The task >> Please filter the listing for the string "need" and copy each matching line.

Supplied data >>
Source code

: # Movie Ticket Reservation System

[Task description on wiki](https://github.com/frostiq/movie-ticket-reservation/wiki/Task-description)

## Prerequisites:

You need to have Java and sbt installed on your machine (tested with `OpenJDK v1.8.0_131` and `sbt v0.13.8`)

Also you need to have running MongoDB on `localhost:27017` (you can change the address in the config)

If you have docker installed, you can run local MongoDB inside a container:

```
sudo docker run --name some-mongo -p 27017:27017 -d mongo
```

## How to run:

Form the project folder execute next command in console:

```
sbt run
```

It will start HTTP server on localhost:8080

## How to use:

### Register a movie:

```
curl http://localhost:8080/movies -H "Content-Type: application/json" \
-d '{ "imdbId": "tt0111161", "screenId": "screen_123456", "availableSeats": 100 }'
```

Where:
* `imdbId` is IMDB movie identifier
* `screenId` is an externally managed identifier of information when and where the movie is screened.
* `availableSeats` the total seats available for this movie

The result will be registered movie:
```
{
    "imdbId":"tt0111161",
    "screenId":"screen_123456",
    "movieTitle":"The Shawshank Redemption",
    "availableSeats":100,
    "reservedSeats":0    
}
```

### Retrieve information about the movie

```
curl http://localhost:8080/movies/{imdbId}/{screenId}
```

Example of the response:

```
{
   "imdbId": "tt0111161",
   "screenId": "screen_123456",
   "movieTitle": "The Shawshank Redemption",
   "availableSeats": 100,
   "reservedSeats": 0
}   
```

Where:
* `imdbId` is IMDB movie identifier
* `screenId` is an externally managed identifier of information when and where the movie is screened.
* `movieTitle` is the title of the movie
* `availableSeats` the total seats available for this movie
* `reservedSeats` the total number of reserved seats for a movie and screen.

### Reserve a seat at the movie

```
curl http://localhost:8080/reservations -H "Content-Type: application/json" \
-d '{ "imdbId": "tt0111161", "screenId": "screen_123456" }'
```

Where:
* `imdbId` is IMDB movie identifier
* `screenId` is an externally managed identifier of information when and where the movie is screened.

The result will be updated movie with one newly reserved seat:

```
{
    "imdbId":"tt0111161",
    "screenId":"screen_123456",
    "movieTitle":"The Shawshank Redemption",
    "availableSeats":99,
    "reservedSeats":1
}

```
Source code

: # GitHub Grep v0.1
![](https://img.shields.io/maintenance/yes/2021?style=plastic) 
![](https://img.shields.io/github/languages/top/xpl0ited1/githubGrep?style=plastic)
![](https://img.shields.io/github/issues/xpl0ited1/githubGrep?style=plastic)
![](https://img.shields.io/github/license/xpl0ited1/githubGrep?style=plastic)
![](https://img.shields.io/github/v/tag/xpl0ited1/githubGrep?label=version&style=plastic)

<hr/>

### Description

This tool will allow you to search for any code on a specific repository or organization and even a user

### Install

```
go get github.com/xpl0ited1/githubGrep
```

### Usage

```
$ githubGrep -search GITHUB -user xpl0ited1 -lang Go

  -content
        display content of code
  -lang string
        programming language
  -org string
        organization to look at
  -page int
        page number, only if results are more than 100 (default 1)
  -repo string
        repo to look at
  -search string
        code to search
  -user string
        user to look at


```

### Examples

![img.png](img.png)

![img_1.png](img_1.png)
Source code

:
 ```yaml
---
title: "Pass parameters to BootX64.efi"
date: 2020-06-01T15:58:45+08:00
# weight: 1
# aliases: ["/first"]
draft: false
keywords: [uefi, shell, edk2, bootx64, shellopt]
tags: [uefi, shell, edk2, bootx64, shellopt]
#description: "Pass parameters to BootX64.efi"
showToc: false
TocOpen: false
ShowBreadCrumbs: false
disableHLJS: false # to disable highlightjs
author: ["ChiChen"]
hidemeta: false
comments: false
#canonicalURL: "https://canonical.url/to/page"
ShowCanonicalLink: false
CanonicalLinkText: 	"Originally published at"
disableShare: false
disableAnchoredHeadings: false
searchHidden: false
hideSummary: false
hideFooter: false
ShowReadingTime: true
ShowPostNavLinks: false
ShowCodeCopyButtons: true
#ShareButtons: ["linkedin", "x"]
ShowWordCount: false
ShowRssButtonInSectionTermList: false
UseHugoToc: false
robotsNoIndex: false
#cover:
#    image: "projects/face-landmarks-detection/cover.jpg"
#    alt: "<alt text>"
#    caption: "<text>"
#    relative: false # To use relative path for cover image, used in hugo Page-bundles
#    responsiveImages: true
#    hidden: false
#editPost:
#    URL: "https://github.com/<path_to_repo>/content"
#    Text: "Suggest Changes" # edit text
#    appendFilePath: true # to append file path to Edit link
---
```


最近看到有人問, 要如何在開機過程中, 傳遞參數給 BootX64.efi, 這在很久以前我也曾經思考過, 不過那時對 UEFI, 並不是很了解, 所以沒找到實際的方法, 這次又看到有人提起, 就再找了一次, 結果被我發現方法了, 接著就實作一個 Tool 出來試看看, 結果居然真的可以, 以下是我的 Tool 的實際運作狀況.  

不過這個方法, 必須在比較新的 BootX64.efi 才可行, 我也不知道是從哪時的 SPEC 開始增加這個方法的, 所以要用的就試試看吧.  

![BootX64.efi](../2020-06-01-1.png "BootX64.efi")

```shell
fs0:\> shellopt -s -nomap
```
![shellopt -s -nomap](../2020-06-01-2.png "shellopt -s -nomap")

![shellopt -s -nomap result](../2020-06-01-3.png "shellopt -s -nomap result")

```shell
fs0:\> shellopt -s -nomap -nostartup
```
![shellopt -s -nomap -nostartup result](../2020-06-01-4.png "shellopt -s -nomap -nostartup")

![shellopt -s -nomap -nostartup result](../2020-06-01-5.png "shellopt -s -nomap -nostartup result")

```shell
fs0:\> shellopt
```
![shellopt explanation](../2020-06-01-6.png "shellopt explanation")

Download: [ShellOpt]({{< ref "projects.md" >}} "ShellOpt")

Worked solution >>
You need to have Java and sbt installed on your machine (tested with `OpenJDK v1.8.0_131` and `sbt v0.13.8`)
Also you need to have running MongoDB on `localhost:27017` (you can change the address in the config)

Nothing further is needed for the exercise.